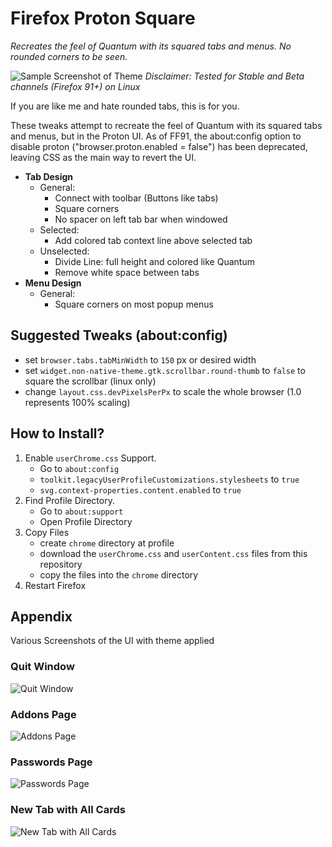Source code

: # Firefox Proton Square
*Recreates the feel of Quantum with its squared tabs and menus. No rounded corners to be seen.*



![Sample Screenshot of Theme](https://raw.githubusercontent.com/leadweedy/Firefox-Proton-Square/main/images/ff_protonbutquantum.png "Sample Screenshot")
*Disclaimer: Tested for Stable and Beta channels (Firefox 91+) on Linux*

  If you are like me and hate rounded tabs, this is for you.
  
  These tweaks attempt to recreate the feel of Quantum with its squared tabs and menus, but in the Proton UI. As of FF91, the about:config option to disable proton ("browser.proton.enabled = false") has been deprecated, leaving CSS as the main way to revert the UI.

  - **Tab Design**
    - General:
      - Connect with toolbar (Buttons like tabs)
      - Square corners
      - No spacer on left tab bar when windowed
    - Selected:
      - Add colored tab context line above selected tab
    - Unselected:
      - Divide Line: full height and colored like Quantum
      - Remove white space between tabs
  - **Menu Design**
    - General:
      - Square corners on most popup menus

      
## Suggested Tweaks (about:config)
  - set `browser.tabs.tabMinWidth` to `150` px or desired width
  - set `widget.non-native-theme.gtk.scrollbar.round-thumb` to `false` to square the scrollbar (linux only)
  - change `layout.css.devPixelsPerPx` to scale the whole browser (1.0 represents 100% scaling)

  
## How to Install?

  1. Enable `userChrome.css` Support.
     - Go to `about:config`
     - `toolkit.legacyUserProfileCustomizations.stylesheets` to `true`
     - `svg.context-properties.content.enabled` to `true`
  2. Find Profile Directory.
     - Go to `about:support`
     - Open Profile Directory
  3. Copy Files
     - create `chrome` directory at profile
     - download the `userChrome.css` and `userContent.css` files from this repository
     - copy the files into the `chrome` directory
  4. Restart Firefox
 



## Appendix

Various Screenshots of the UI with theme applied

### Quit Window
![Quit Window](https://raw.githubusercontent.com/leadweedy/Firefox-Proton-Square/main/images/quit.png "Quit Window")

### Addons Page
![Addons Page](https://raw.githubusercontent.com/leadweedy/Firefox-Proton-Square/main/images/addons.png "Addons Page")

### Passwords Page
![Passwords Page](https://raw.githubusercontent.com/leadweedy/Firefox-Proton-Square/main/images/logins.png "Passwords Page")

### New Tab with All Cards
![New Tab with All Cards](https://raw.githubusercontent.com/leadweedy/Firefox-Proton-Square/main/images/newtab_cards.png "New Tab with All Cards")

##########

## TASK REQUIREMENTS
A faithful copy of all the data above is required, printed exactly and with no pictures.

## ANSWER FOR THE TASK
Source code

: # Firefox Proton Square
*Recreates the feel of Quantum with its squared tabs and menus. No rounded corners to be seen.*



![Sample Screenshot of Theme](https://raw.githubusercontent.com/leadweedy/Firefox-Proton-Square/main/images/ff_protonbutquantum.png "Sample Screenshot")
*Disclaimer: Tested for Stable and Beta channels (Firefox 91+) on Linux*

  If you are like me and hate rounded tabs, this is for you.
  
  These tweaks attempt to recreate the feel of Quantum with its squared tabs and menus, but in the Proton UI. As of FF91, the about:config option to disable proton ("browser.proton.enabled = false") has been deprecated, leaving CSS as the main way to revert the UI.

  - **Tab Design**
    - General:
      - Connect with toolbar (Buttons like tabs)
      - Square corners
      - No spacer on left tab bar when windowed
    - Selected:
      - Add colored tab context line above selected tab
    - Unselected:
      - Divide Line: full height and colored like Quantum
      - Remove white space between tabs
  - **Menu Design**
    - General:
      - Square corners on most popup menus

      
## Suggested Tweaks (about:config)
  - set `browser.tabs.tabMinWidth` to `150` px or desired width
  - set `widget.non-native-theme.gtk.scrollbar.round-thumb` to `false` to square the scrollbar (linux only)
  - change `layout.css.devPixelsPerPx` to scale the whole browser (1.0 represents 100% scaling)

  
## How to Install?

  1. Enable `userChrome.css` Support.
     - Go to `about:config`
     - `toolkit.legacyUserProfileCustomizations.stylesheets` to `true`
     - `svg.context-properties.content.enabled` to `true`
  2. Find Profile Directory.
     - Go to `about:support`
     - Open Profile Directory
  3. Copy Files
     - create `chrome` directory at profile
     - download the `userChrome.css` and `userContent.css` files from this repository
     - copy the files into the `chrome` directory
  4. Restart Firefox
 



## Appendix

Various Screenshots of the UI with theme applied

### Quit Window
![Quit Window](https://raw.githubusercontent.com/leadweedy/Firefox-Proton-Square/main/images/quit.png "Quit Window")

### Addons Page
![Addons Page](https://raw.githubusercontent.com/leadweedy/Firefox-Proton-Square/main/images/addons.png "Addons Page")

### Passwords Page
![Passwords Page](https://raw.githubusercontent.com/leadweedy/Firefox-Proton-Square/main/images/logins.png "Passwords Page")

### New Tab with All Cards
![New Tab with All Cards](https://raw.githubusercontent.com/leadweedy/Firefox-Proton-Square/main/images/newtab_cards.png "New Tab with All Cards")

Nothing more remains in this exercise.